Although most Japanese firms trading in the Middle East have responded to the war in Iraq by evacuating their employees to safe locations, a few are moving ahead with projects in potentially dangerous areas.
According to the Foreign Ministry, most of the roughly 5,000 Japanese living in countries near Iraq had moved to locations thought to be beyond the range of Iraqi missiles before Washington launched its offensive Thursday.
Most workers have been moved to the United Arab Emirates, the destination favored by such companies as trading houses Mitsui & Co. and Sumitomo Corp., as well as oil refiner Idemitsu Kosan Co. and general contractor Taisei Corp.
“It looks like the U.A.E. is serving as a shelter for Japanese companies,” said one Taisei official.
Mitsui and Sumitomo earlier this month withdrew their employees from Kuwait, a possible target of Iraqi bombardment.
The forces of Iraqi President Saddam Hussein sabotaged Kuwaiti oil wells during the 1991 Persian Gulf War.
Mitsui and Sumitomo were quick to implement contingency plans in light of the 1990 crisis, during which more than 100 Japanese were taken hostage in Iraq after being ferried there from occupied Kuwait.
But Arabian Oil Co., Japan’s biggest producer of crude oil, and Mitsubishi Heavy Industries Ltd. have yet to suspend operations in Saudi Arabia, which borders Iraq and Kuwait.
Arabian Oil still has about 100 Japanese employees in the Khafji oil field, located near the Kuwaiti border. They are working on a joint project involving Saudi Arabian and Kuwaiti corporations.
“There are a number of Saudi Arabian colleagues drilling oil in Khafji,” an Arabian Oil official said. “There’s no reason to let only Japanese leave.”
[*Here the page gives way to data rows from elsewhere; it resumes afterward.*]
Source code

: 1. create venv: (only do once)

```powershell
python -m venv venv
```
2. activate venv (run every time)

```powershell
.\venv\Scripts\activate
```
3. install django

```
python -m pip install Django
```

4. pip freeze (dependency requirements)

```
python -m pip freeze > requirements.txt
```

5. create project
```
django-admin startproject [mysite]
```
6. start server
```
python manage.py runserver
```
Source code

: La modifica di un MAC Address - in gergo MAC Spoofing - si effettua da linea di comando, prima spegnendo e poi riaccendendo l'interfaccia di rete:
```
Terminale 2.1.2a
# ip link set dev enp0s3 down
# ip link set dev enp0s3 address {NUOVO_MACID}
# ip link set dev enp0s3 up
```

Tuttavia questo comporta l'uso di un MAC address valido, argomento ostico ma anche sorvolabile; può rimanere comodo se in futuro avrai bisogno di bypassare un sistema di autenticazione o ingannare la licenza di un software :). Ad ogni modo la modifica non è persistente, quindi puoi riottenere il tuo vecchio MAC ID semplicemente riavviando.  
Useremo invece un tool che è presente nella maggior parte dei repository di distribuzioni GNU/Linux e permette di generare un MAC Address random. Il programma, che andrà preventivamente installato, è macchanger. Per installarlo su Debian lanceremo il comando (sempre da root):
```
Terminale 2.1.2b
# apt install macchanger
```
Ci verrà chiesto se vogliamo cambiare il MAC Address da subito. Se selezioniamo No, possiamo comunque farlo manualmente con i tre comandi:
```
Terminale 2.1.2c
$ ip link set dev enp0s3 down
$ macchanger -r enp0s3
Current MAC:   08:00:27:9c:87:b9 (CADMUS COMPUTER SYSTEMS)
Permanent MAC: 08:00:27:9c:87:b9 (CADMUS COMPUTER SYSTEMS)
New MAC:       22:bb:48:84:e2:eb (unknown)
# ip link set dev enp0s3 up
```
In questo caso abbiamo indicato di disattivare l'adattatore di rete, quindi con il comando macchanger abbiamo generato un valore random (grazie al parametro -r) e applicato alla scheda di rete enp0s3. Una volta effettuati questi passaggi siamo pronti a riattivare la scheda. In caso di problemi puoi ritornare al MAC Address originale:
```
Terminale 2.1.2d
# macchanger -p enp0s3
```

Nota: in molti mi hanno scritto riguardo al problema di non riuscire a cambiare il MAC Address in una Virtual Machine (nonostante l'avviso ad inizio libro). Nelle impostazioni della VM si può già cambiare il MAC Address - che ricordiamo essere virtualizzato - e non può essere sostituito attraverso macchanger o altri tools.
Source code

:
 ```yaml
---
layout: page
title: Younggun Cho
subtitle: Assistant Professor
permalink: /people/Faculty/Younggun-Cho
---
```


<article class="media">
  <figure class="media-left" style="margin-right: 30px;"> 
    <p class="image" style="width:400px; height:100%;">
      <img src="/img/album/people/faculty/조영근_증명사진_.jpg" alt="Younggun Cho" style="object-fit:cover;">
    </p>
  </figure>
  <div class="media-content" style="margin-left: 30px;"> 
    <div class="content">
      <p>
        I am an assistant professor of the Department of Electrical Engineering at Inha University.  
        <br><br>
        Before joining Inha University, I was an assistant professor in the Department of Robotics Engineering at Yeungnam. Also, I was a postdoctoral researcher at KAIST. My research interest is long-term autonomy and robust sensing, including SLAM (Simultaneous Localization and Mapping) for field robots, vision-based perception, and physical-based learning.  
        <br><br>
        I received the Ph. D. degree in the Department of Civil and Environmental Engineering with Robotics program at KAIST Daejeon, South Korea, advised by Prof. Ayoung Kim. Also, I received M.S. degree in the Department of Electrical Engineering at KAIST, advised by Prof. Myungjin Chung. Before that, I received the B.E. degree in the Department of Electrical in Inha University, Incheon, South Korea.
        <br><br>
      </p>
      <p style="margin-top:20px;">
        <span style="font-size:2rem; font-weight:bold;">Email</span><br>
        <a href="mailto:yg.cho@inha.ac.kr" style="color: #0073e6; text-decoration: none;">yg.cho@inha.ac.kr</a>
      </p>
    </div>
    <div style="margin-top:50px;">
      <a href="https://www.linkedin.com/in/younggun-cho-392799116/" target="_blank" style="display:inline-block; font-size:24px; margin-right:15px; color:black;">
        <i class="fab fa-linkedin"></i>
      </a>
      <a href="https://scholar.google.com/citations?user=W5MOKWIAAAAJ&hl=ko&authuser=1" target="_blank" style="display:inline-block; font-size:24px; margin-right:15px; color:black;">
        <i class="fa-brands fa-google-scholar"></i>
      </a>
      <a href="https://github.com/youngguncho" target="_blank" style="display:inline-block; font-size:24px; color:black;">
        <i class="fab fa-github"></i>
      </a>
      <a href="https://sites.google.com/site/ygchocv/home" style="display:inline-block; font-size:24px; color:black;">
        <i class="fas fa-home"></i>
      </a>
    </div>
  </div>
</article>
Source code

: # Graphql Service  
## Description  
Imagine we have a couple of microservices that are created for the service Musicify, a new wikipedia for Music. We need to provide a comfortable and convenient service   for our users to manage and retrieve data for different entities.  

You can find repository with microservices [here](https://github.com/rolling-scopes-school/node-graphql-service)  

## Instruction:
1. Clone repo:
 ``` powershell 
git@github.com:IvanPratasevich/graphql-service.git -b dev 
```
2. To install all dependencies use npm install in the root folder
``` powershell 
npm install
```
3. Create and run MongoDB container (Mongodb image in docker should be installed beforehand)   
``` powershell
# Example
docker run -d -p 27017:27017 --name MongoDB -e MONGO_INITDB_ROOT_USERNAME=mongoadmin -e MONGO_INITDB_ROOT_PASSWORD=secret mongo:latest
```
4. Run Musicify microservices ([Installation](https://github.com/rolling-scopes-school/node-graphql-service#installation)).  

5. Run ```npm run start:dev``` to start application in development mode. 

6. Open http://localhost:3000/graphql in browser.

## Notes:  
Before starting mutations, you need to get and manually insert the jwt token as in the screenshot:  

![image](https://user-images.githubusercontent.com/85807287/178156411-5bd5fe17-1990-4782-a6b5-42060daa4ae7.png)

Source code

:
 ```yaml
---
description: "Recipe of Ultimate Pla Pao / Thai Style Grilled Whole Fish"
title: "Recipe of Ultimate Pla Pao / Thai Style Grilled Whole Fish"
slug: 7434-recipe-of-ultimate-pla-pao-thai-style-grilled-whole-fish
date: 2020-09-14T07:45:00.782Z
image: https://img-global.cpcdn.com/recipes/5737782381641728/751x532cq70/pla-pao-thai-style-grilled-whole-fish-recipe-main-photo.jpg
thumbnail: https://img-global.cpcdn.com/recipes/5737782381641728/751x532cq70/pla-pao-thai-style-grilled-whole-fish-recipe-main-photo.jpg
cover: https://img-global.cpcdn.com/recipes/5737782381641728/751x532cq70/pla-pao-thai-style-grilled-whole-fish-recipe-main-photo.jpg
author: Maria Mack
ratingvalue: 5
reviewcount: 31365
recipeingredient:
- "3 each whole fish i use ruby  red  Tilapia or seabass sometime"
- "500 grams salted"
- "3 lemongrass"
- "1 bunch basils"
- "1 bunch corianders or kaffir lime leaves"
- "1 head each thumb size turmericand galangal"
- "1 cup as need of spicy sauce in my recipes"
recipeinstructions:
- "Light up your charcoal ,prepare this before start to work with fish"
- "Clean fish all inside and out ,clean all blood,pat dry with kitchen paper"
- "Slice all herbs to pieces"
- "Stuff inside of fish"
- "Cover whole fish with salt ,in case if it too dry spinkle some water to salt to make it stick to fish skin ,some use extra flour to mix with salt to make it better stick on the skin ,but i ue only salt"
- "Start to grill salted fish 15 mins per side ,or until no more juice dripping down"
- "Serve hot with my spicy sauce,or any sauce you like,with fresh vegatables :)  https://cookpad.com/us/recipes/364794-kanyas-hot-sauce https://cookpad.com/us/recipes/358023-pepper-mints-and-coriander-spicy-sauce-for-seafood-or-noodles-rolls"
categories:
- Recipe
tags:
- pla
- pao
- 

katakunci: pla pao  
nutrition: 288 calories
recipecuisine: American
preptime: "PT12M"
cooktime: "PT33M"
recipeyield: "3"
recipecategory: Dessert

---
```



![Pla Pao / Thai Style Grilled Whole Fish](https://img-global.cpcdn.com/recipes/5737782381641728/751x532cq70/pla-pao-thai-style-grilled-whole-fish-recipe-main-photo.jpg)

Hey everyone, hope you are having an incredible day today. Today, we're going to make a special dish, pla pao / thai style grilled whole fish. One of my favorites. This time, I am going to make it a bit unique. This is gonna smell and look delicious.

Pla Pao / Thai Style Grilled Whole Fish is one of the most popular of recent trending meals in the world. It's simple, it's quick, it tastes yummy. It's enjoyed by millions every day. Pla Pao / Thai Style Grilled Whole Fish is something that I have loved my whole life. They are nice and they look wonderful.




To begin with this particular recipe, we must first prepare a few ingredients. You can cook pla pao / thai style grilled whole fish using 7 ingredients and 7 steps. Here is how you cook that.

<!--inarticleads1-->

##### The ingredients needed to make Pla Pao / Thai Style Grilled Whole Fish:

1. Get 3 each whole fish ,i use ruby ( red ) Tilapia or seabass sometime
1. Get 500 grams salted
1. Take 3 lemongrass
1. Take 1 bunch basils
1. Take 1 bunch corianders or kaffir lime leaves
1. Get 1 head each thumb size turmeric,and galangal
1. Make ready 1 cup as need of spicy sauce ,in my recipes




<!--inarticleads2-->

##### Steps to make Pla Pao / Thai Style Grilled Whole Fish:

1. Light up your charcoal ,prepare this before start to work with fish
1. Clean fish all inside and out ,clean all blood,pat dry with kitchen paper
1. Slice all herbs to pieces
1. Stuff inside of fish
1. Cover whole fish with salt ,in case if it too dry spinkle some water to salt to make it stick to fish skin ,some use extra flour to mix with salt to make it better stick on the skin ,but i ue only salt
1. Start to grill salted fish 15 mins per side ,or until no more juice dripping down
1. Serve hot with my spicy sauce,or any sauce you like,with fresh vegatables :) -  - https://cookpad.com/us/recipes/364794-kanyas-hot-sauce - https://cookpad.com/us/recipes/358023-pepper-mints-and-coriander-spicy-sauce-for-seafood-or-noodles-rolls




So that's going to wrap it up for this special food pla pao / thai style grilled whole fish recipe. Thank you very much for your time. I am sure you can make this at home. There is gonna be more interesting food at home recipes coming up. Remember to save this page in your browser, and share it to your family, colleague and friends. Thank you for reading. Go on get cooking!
A Mitsubishi Heavy spokesman said about 80 Japanese workers are engaged in the construction of a thermal power plant in Saudi Arabia, which is scheduled to start operating in May.
Both Arabian Oil and Mitsubishi Heavy said they will proceed with their Saudi projects, while securing land escape routes for their employees, because it will be difficult for them to re-enter the country once they leave.